Cherokees want their own ABC System

By L.A. Williams, Correspondent
Christian Action League

RALEIGH — For nearly two years, gamblers at Harrah’s Cherokee Casino have been able to order drinks on tribal lands where, for decades, alcohol sales had been prohibited. Now the 100-square-mile sovereign nation wants permission from state lawmakers to set up its own Alcohol Beverage Control Commission, issue and monitor its own permits and purchase liquor directly from the state’s ABC warehouse.

The Senate Rules and Operations Committee on Wednesday sent Senate Bill 324 ABC Law/Eastern Band of Cherokee Indians on to the body’s Judiciary I Committee with a favorable recommendation, but not before raising a number of questions they hope will be answered before the bill would advance to the Senate floor.
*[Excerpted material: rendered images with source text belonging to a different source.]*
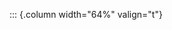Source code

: <!-- Copyright (C) 2024  Kevin Sandom -->
<!-- Begin a new column of width 64%. -->

::: {.column width="64%" valign="t"}

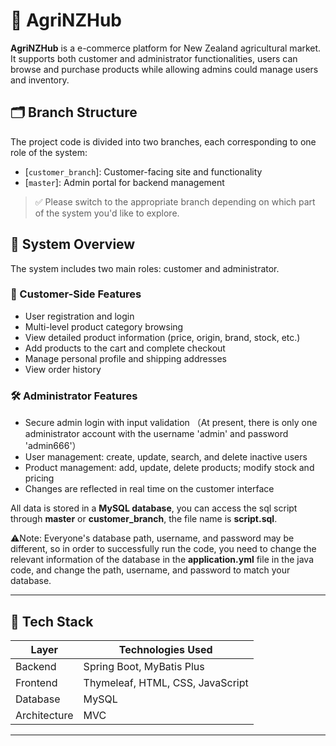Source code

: # 🌱 AgriNZHub

**AgriNZHub** is a e-commerce platform for New Zealand agricultural market. It supports both customer and administrator functionalities, users can browse and purchase products while allowing admins could manage users and inventory.


## 🗂 Branch Structure

The project code is divided into two branches, each corresponding to one role of the system:

- [`customer_branch`]: Customer-facing site and functionality
- [`master`]: Admin portal for backend management

> ✅ Please switch to the appropriate branch depending on which part of the system you'd like to explore.


## 📌 System Overview

The system includes two main roles: customer and administrator.

### 👤 Customer-Side Features
- User registration and login
- Multi-level product category browsing
- View detailed product information (price, origin, brand, stock, etc.)
- Add products to the cart and complete checkout
- Manage personal profile and shipping addresses
- View order history

### 🛠 Administrator Features
- Secure admin login with input validation （At present, there is only one administrator account with the username 'admin' and password 'admin666'）
- User management: create, update, search, and delete inactive users
- Product management: add, update, delete products; modify stock and pricing
- Changes are reflected in real time on the customer interface

All data is stored in a **MySQL database**, you can access the sql script through **master** or **customer_branch**, the file name is **script.sql**.

⚠️Note: Everyone's database path, username, and password may be different, so in order to successfully run the code, you need to change the relevant information of the database in the **application.yml** file in the java code, and change the path, username, and password to match your database.

---

## 🧰 Tech Stack

| Layer         | Technologies Used                              |
|---------------|-------------------------------------------------|
| Backend       | Spring Boot, MyBatis Plus                       |
| Frontend      | Thymeleaf, HTML, CSS, JavaScript                |
| Database      | MySQL                                           |
| Architecture  | MVC                                             |

---

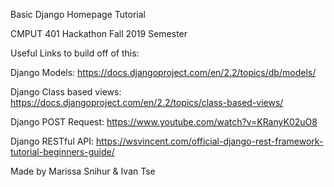 
Basic Django Homepage Tutorial

CMPUT 401 Hackathon Fall 2019 Semester

Useful Links to build off of this:

Django Models:
  https://docs.djangoproject.com/en/2.2/topics/db/models/

Django Class based views:
  https://docs.djangoproject.com/en/2.2/topics/class-based-views/

Django POST Request:
  https://www.youtube.com/watch?v=KRanyK02uO8

Django RESTful API:
  https://wsvincent.com/official-django-rest-framework-tutorial-beginners-guide/


Made by Marissa Snihur & Ivan Tse
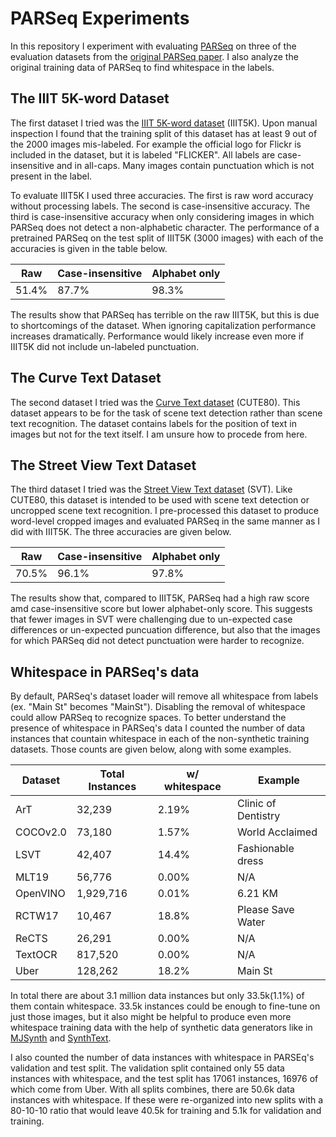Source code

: # PARSeq Experiments
In this repository I experiment with evaluating [PARSeq](https://github.com/baudm/parseq) on three of the evaluation datasets from the [original PARSeq paper](https://link.springer.com/chapter/10.1007/978-3-031-19815-1_11). I also analyze the original training data of PARSeq to find whitespace in the labels. 

## The IIIT 5K-word Dataset
The first dataset I tried was the [IIIT 5K-word dataset](https://cvit.iiit.ac.in/research/projects/cvit-projects/the-iiit-5k-word-dataset) \(IIIT5K\). Upon manual inspection I found that the training split of this dataset has at least 9 out of the 2000 images mis-labeled. For example the official logo for Flickr is included in the dataset, but it is labeled "FLICKER". All labels are case-insensitive and in all-caps. Many images contain punctuation which is not present in the label.

To evaluate IIIT5K I used three accuracies. The first is raw word accuracy without processing labels. The second is case-insensitive accuracy. The third is case-insensitive accuracy when only considering images in which PARSeq does not detect a non-alphabetic character. The performance of a pretrained PARSeq on the test split of IIIT5K \(3000 images\) with each of the accuracies is given in the table below.

|Raw  |Case-insensitive|Alphabet only|
|-----|----------------|-------------|
|51.4%|87.7%           |98.3%        |

The results show that PARSeq has terrible on the raw IIIT5K, but this is due to shortcomings of the dataset. When ignoring capitalization performance increases dramatically. Performance would likely increase even more if IIIT5K did not include un-labeled punctuation.

## The Curve Text Dataset
The second dataset I tried was the [Curve Text dataset](http://cs-chan.com/downloads_cute80_dataset.html) \(CUTE80\). This dataset appears to be for the task of scene text detection rather than scene text recognition. The dataset contains labels for the position of text in images but not for the text itself. I am unsure how to procede from here.

## The Street View Text Dataset
The third dataset I tried was the [Street View Text dataset](http://www.iapr-tc11.org/mediawiki/index.php/The_Street_View_Text_Dataset) \(SVT\). Like CUTE80, this dataset is intended to be used with scene text detection or uncropped scene text recognition. I pre-processed this dataset to produce word-level cropped images and evaluated PARSeq in the same manner as I did with IIIT5K. The three accuracies are given below.

|Raw  |Case-insensitive|Alphabet only|
|-----|----------------|-------------|
|70.5%|96.1%           |97.8%        |

The results show that, compared to IIIT5K, PARSeq had a high raw score amd case-insensitive score but lower alphabet-only score. This suggests that fewer images in SVT were challenging due to un-expected case differences or un-expected puncuation difference, but also that the images for which PARSeq did not detect punctuation were harder to recognize.

## Whitespace in PARSeq's data
By default, PARSeq's dataset loader will remove all whitespace from labels (ex. "Main St" becomes "MainSt"). Disabling the removal of whitespace could allow PARSeq to recognize spaces. To better understand the presence of whitespace in PARSeq's data I counted the number of data instances that countain whitespace in each of the non-synthetic training datasets. Those counts are given below, along with some examples.

|Dataset |Total Instances|w/ whitespace|Example            |
|--------|---------------|-------------|-------------------|
|ArT     |32,239         |2.19%        |Clinic of Dentistry|
|COCOv2.0|73,180         |1.57%        |World Acclaimed    |
|LSVT    |42,407         |14.4%        |Fashionable dress  |
|MLT19   |56,776         |0.00%        |N/A                |
|OpenVINO|1,929,716      |0.01%        |6.21 KM            |
|RCTW17  |10,467         |18.8%        |Please Save Water  |
|ReCTS   |26,291         |0.00%        |N/A                |
|TextOCR |817,520        |0.00%        |N/A                |
|Uber    |128,262        |18.2%        |Main St            |

In total there are about 3.1 million data instances but only 33.5k\(1.1%\) of them contain whitespace. 33.5k instances could be enough to fine-tune on just those images, but it also might be helpful to produce even more whitespace training data with the help of synthetic data generators like in [MJSynth](https://arxiv.org/abs/1406.2227) and [SynthText](https://arxiv.org/abs/1604.06646).

I also counted the number of data instances with whitespace in PARSEq's validation and test split. The validation split contained only 55 data instances with whitespace, and the test split has 17061 instances, 16976 of which come from Uber. With all splits combines, there are 50.6k data instances with whitespace. If these were re-organized into new splits with a 80-10-10 ratio that would leave 40.5k for training and 5.1k for validation and training.
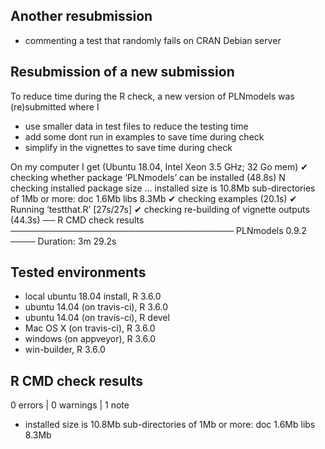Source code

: ## Another resubmission

 * commenting a test that randomly fails on CRAN Debian server

## Resubmission of a new submission

To reduce time during the R check, a new version of PLNmodels was (re)submitted where I 

* use smaller data in test files to reduce the testing time
* add some dont run in examples to save time during check
* simplify in the vignettes to save time during check

On my computer I get (Ubuntu 18.04, Intel Xeon 3.5 GHz; 32 Go mem)
✔  checking whether package ‘PLNmodels’ can be installed (48.8s)
N  checking installed package size ...
     installed size is 10.8Mb
     sub-directories of 1Mb or more:
       doc    1.6Mb
       libs   8.3Mb
✔  checking examples (20.1s)
✔  Running ‘testthat.R’ [27s/27s]
✔  checking re-building of vignette outputs (44.3s)
── R CMD check results ──────────────────────────────────── PLNmodels 0.9.2 ────
Duration: 3m 29.2s

## Tested environments

- local ubuntu 18.04 install, R 3.6.0
- ubuntu 14.04 (on travis-ci), R 3.6.0
- ubuntu 14.04 (on travis-ci), R devel
- Mac OS X (on travis-ci), R 3.6.0
- windows (on appveyor), R 3.6.0
- win-builder, R 3.6.0

## R CMD check results

0 errors | 0 warnings | 1 note

* installed size is 10.8Mb
     sub-directories of 1Mb or more:
       doc    1.6Mb
       libs   8.3Mb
Currently, Harrah’s Casino is the only place alcohol can be sold legally on the reservation, according to Bob Blankenship, chairman of the Eastern Band of Cherokees ABC Commission. He said the Cherokees have established their own Alcohol Law Enforcement division which includes two officers who also serve five counties in Western North Carolina. But the casino gets its alcohol from the local ABC Boards in Sylva and Bryson City, which share the profits. The Cherokees want to change that by having their own ABC Commission, which would be on an equal footing with N.C. ABC and would adopt the state’s alcohol beverage laws, Chapter 18B of the General Statutes.

The bill would give the tribal commission six months to adopt ordinances in line with state law or risk having their alcohol supply cut off. It includes a conflict of laws clause that gives federal law pre-eminence unless a federal law proves unconstitutional.

Still, lawmakers brought up legal scenarios that will require more scrutiny by the Judiciary Committee.

“If the Cherokees are regulating the rules … and are going to be managing the laws of the reservation and one of the distribution points breaks the law … the state wouldn’t have a lever to say ‘Hey, we’re going to stop delivering alcohol to you; we think you are doing something incorrectly,'” said Sen. Wesley Meredith (R-Bladen). “There could be a conflict.”

ABC Commission Chairman Jonathon Williams told lawmakers that the bill raises significant legal issues including the question of who would settle such conflicts.

“I presume that if there is a conflict in the understanding of the laws, that it would go through federal court instead of through the normal chain of reporting, and yet the bill is drafted such that the tribe would be adopting Chapter 18-B in its entirety which would say that a question of a permit would go through the Office of Administrative Hearings within the Executive Branch of the state,” Williams explained. He said legislators also need to determine if it is their intent to authorize a totally different approach to advertising and sales practices than that of North Carolina ABC, which could be the result if the Cherokees are given leeway.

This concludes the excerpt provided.